Google Search was the leader by a long way early in the webs development.
It doesn't work very well anymore.
The YouTube video What Happened To Google Search? is pretty close to my own thoughts on the matter.
I have had my own website since 1995, and the current site since 2008, and have watched the ups and downs of the findability of my key pages with searches in Google. I posted previously of a period where my site disappeared for about a year from the search results and discovering then you couldn't rely on the web to be consistent.

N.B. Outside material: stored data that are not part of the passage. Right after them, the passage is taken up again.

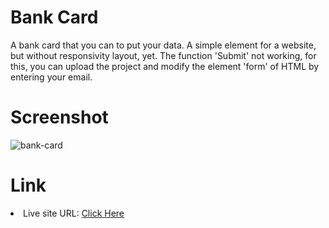 <h1>Bank Card</h1>
A bank card that you can to put your data. A simple element for a website, but without responsivity layout, yet.
The function 'Submit' not working, for this, you can upload the project and modify the element 'form' of HTML by entering your email.

<h1>Screenshot</h1>

![bank-card](https://github.com/diogo-s4ntos/Card-Info/assets/117995697/5c26e2b1-3b66-432b-8872-986ac2a49446)

<h1>Link</h1>
<li>Live site URL: <a href="">Click Here</a></li>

My post Organic Search Drops Over 10 years shows to me how Google Search has just continued to get more useless as time goes by. On checking my websites findability with me main keywords it didn't come up at all, but my Pinterest site did, which does point back to my actual site. That is just so wrong.
The Walled Gardens of Facebook, Twitter and Reddit with Googles own changes to their algorithm have considerably reduced its usefulness. It gives mostly irrelevant paid sites.
But it isn't just searching the web that is broken. Searching YouTube for something you know is on it, doesn't get returned either.
The video I reference at the top suggests Reddit is the current main source of useful information. I have seen actually useful answers to questions come from there, but also found Reddit to be a nastier place than Twitter in my earliest trips there, so I don't go there on purpose.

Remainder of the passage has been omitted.